== ASSIGNMENT ==
Give again, word for word, each line below starting at the one that contains "3. > inferType" and ending at the one that contains "- System.Exception: type error: bool".
Content starts
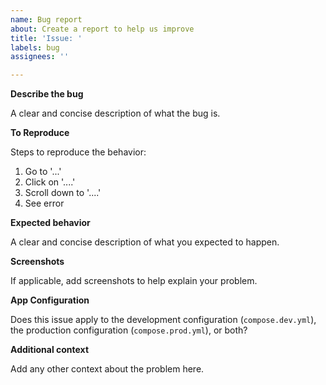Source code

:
 ```yaml
---
name: Bug report
about: Create a report to help us improve
title: 'Issue: '
labels: bug
assignees: ''

---
```


**Describe the bug**

A clear and concise description of what the bug is.

**To Reproduce**

Steps to reproduce the behavior:
1. Go to '...'
2. Click on '....'
3. Scroll down to '....'
4. See error

**Expected behavior**

A clear and concise description of what you expected to happen.

**Screenshots**

If applicable, add screenshots to help explain your problem.

**App Configuration**

Does this issue apply to the development configuration (`compose.dev.yml`), the production configuration (`compose.prod.yml`), or both?

**Additional context**

Add any other context about the problem here.

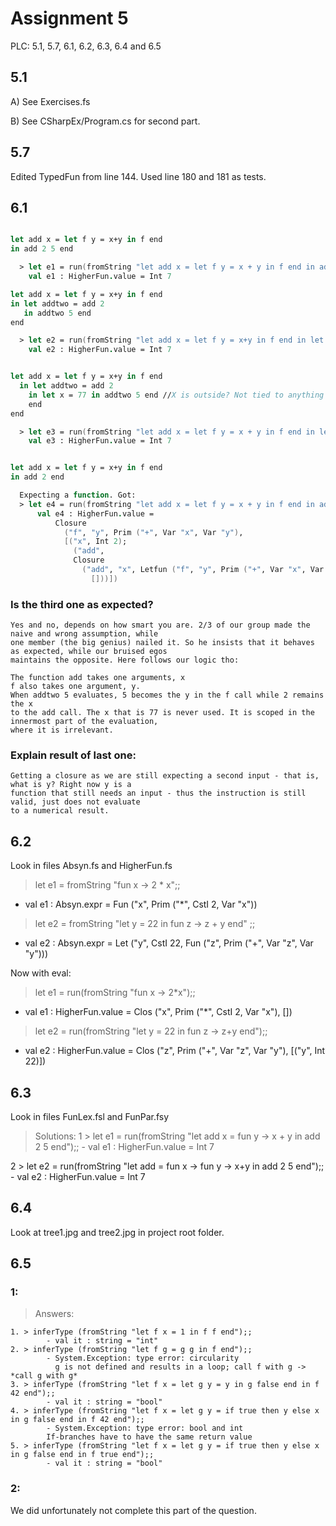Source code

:# Assignment 5

PLC: 5.1, 5.7, 6.1, 6.2, 6.3, 6.4 and 6.5

## 5.1

A)
See Exercises.fs

B)
See CSharpEx/Program.cs for second part.

## 5.7

Edited TypedFun from line 144. Used line 180 and 181 as tests.


## 6.1

``` fsharp

let add x = let f y = x+y in f end
in add 2 5 end

  > let e1 = run(fromString "let add x = let f y = x + y in f end in add 2 5  end");;
    val e1 : HigherFun.value = Int 7

let add x = let f y = x+y in f end
in let addtwo = add 2
   in addtwo 5 end
end

  > let e2 = run(fromString "let add x = let f y = x+y in f end in let addtwo = add 2 in addtwo 5 end end");;
    val e2 : HigherFun.value = Int 7


let add x = let f y = x+y in f end
  in let addtwo = add 2
    in let x = 77 in addtwo 5 end //X is outside? Not tied to anything
    end 
end

  > let e3 = run(fromString "let add x = let f y = x + y in f end in let addtwo = add 2 in let x = 77 in addtwo 5 end end end");;
    val e3 : HigherFun.value = Int 7


let add x = let f y = x+y in f end
in add 2 end

  Expecting a function. Got:
  > let e4 = run(fromString "let add x = let f y = x + y in f end in add 2 end");;
      val e4 : HigherFun.value =
          Closure
            ("f", "y", Prim ("+", Var "x", Var "y"),
            [("x", Int 2);
              ("add",
              Closure
                ("add", "x", Letfun ("f", "y", Prim ("+", Var "x", Var "y"), Var "f"),
                  []))])

```

### Is the third one as expected?

    Yes and no, depends on how smart you are. 2/3 of our group made the naive and wrong assumption, while
    one member (the big genius) nailed it. So he insists that it behaves as expected, while our bruised egos
    maintains the opposite. Here follows our logic tho:

    The function add takes one arguments, x 
    f also takes one argument, y. 
    When addtwo 5 evaluates, 5 becomes the y in the f call while 2 remains the x
    to the add call. The x that is 77 is never used. It is scoped in the innermost part of the evaluation,
    where it is irrelevant.
    
### Explain result of last one:
    
    Getting a closure as we are still expecting a second input - that is, what is y? Right now y is a 
    function that still needs an input - thus the instruction is still valid, just does not evaluate 
    to a numerical result.

## 6.2

Look in files Absyn.fs and HigherFun.fs

> let e1 = fromString "fun x -> 2 * x";;
  - val e1 : Absyn.expr = Fun ("x", Prim ("*", CstI 2, Var "x"))
> let e2 = fromString "let y = 22 in fun z -> z + y end" ;;
  - val e2 : Absyn.expr = Let ("y", CstI 22, Fun ("z", Prim ("+", Var "z", Var "y")))


Now with eval:
> let e1 = run(fromString "fun x -> 2*x");;
  - val e1 : HigherFun.value = Clos ("x", Prim ("*", CstI 2, Var "x"), [])
> let e2 = run(fromString "let y = 22 in fun z -> z+y end");;
  - val e2 : HigherFun.value = Clos ("z", Prim ("+", Var "z", Var "y"), [("y", Int 22)])

## 6.3

Look in files FunLex.fsl and FunPar.fsy

> Solutions:
  1 > let e1 = run(fromString "let add x = fun y -> x + y in add 2 5 end");;
      - val e1 : HigherFun.value = Int 7

  2 > let e2 = run(fromString "let add = fun x -> fun y -> x+y in add 2 5 end");;
      - val e2 : HigherFun.value = Int 7

## 6.4

Look at tree1.jpg and tree2.jpg in project root folder. 

## 6.5

### 1:

> Answers:
 
    1. > inferType (fromString "let f x = 1 in f f end");;
            - val it : string = "int"
    2. > inferType (fromString "let f g = g g in f end");;
            - System.Exception: type error: circularity
              g is not defined and results in a loop; call f with g -> *call g with g*
    3. > inferType (fromString "let f x = let g y = y in g false end in f 42 end");;
            - val it : string = "bool"
    4. > inferType (fromString "let f x = let g y = if true then y else x in g false end in f 42 end");;
            - System.Exception: type error: bool and int
            If-branches have to have the same return value
    5. > inferType (fromString "let f x = let g y = if true then y else x in g false end in f true end");;
            - val it : string = "bool"

### 2: 

We did unfortunately not complete this part of the question.
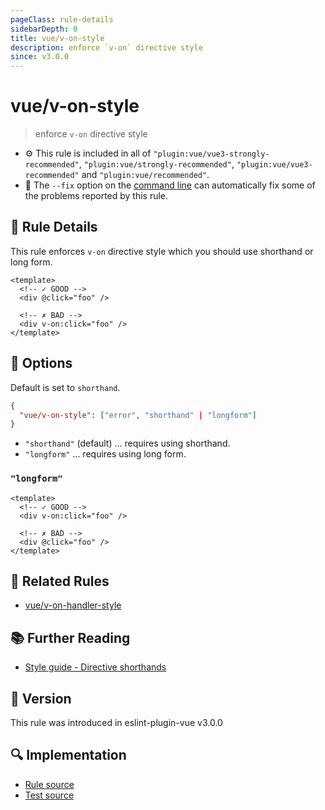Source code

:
 ```yaml
---
pageClass: rule-details
sidebarDepth: 0
title: vue/v-on-style
description: enforce `v-on` directive style
since: v3.0.0
---
```


# vue/v-on-style

> enforce `v-on` directive style

- :gear: This rule is included in all of `"plugin:vue/vue3-strongly-recommended"`, `"plugin:vue/strongly-recommended"`, `"plugin:vue/vue3-recommended"` and `"plugin:vue/recommended"`.
- :wrench: The `--fix` option on the [command line](https://eslint.org/docs/user-guide/command-line-interface#fixing-problems) can automatically fix some of the problems reported by this rule.

## :book: Rule Details

This rule enforces `v-on` directive style which you should use shorthand or long form.

<eslint-code-block fix :rules="{'vue/v-on-style': ['error']}">

```vue
<template>
  <!-- ✓ GOOD -->
  <div @click="foo" />

  <!-- ✗ BAD -->
  <div v-on:click="foo" />
</template>
```

</eslint-code-block>

## :wrench: Options

Default is set to `shorthand`.

```json
{
  "vue/v-on-style": ["error", "shorthand" | "longform"]
}
```

- `"shorthand"` (default) ... requires using shorthand.
- `"longform"` ... requires using long form.

### `"longform"`

<eslint-code-block fix :rules="{'vue/v-on-style': ['error', 'longform']}">

```vue
<template>
  <!-- ✓ GOOD -->
  <div v-on:click="foo" />

  <!-- ✗ BAD -->
  <div @click="foo" />
</template>
```

</eslint-code-block>

## :couple: Related Rules

- [vue/v-on-handler-style](https://github.com/vuejs/eslint-plugin-vue/tree/master/docs/rules/v-on-handler-style.md)

## :books: Further Reading

- [Style guide - Directive shorthands](https://vuejs.org/style-guide/rules-strongly-recommended.html#directive-shorthands)

## :rocket: Version

This rule was introduced in eslint-plugin-vue v3.0.0

## :mag: Implementation

- [Rule source](https://github.com/vuejs/eslint-plugin-vue/blob/master/lib/rules/v-on-style.js)
- [Test source](https://github.com/vuejs/eslint-plugin-vue/blob/master/tests/lib/rules/v-on-style.js)
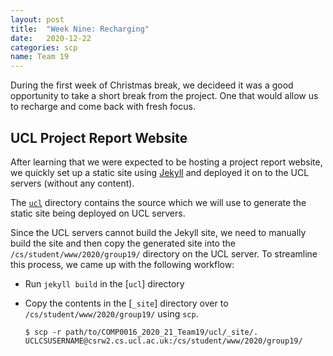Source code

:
 ```yaml
---
layout: post
title:  "Week Nine: Recharging"
date:   2020-12-22
categories: scp
name: Team 19
---
```


During the first week of Christmas break, we decideed it was a good opportunity to take a short break from the project. One that would allow us to recharge and come back with fresh focus.

## UCL Project Report Website

After learning that we were expected to be hosting a project report website, we quickly set up a static site using [Jekyll](https://jekyllrb.com/) and deployed it on to the UCL servers (without any content).

The [`ucl`](ucl) directory contains the source which we will use to generate the static site being deployed on UCL servers.

Since the UCL servers cannot build the Jekyll site, we need to manually build the site and then copy the generated site into the `/cs/student/www/2020/group19/` directory on the UCL server.
To streamline this process, we came up with the following workflow:

- Run `jekyll build` in the [`ucl`] directory

- Copy the contents in the [`_site`] directory over to `/cs/student/www/2020/group19/` using `scp`.
    ```
    $ scp -r path/to/COMP0016_2020_21_Team19/ucl/_site/. UCLCSUSERNAME@csrw2.cs.ucl.ac.uk:/cs/student/www/2020/group19/
    ```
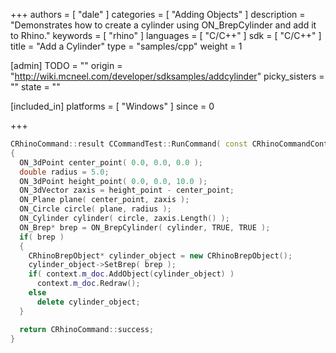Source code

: +++
authors = [ "dale" ]
categories = [ "Adding Objects" ]
description = "Demonstrates how to create a cylinder using ON_BrepCylinder and add it to Rhino."
keywords = [ "rhino" ]
languages = [ "C/C++" ]
sdk = [ "C/C++" ]
title = "Add a Cylinder"
type = "samples/cpp"
weight = 1

[admin]
TODO = ""
origin = "http://wiki.mcneel.com/developer/sdksamples/addcylinder"
picky_sisters = ""
state = ""

[included_in]
platforms = [ "Windows" ]
since = 0

+++

```cpp
CRhinoCommand::result CCommandTest::RunCommand( const CRhinoCommandContext& context )
{
  ON_3dPoint center_point( 0.0, 0.0, 0.0 );
  double radius = 5.0;
  ON_3dPoint height_point( 0.0, 0.0, 10.0 );
  ON_3dVector zaxis = height_point - center_point;
  ON_Plane plane( center_point, zaxis );
  ON_Circle circle( plane, radius );
  ON_Cylinder cylinder( circle, zaxis.Length() );
  ON_Brep* brep = ON_BrepCylinder( cylinder, TRUE, TRUE );
  if( brep )
  {
    CRhinoBrepObject* cylinder_object = new CRhinoBrepObject();
    cylinder_object->SetBrep( brep );
    if( context.m_doc.AddObject(cylinder_object) )
      context.m_doc.Redraw();
    else
      delete cylinder_object;
  }

  return CRhinoCommand::success;
}
```
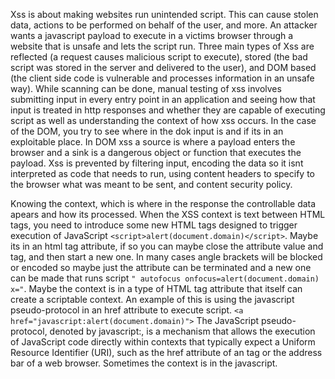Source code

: Xss is about making websites run unintended script. This can cause stolen data, actions to be performed on behalf of the user, and more. An attacker wants a javascript payload to execute in a victims browser through a website that is unsafe and lets the script run. Three main types of Xss are reflected (a request causes malicious script to execute), stored (the bad script was stored in the server and delivered to the user), and DOM based (the client side code is vulnerable and processes information in an unsafe way). While scanning can be done, manual testing of xss involves submitting input in every entry point in an application and seeing how that input is treated in http responses and whether they are capable of executing script as well as understanding the context of how xss occurs. In the case of the DOM, you try to see where in the dok input is and if its in an exploitable place. In DOM xss a source is where a payload enters the browser and a sink is a dangerous object or function that executes the payload. Xss is prevented by filtering input, encoding the data so it isnt interpreted as code that needs to run, using content headers to specify to the browser what was meant to be sent, and content security policy. 

Knowing the context, which is where in the response the controllable data apears and how its processed. When the XSS context is text between HTML tags, you need to introduce some new HTML tags designed to trigger execution of JavaScript ```<script>alert(document.domain)</script>```. Maybe its in an html tag attribute, if so you can maybe close the attribute value and tag, and then start a new one. In many cases angle brackets will be blocked or encoded so maybe just the attribute can be terminated and a new one can be made that runs script ```" autofocus onfocus=alert(document.domain) x="```. Maybe the context is in a type of HTML tag attribute that itself can create a scriptable context. An example of this is using the javascript pseudo-protocol in an href attribute to execute script. ```<a href="javascript:alert(document.domain)">``` The JavaScript pseudo-protocol, denoted by javascript:, is a mechanism that allows the execution of JavaScript code directly within contexts that typically expect a Uniform Resource Identifier (URI), such as the href attribute of an <a> tag or the address bar of a web browser. Sometimes the context is in the javascript.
Content ends
== WRITTEN REPLY ==
    3. > inferType (fromString "let f x = let g y = y in g false end in f 42 end");;
            - val it : string = "bool"
    4. > inferType (fromString "let f x = let g y = if true then y else x in g false end in f 42 end");;
            - System.Exception: type error: bool and int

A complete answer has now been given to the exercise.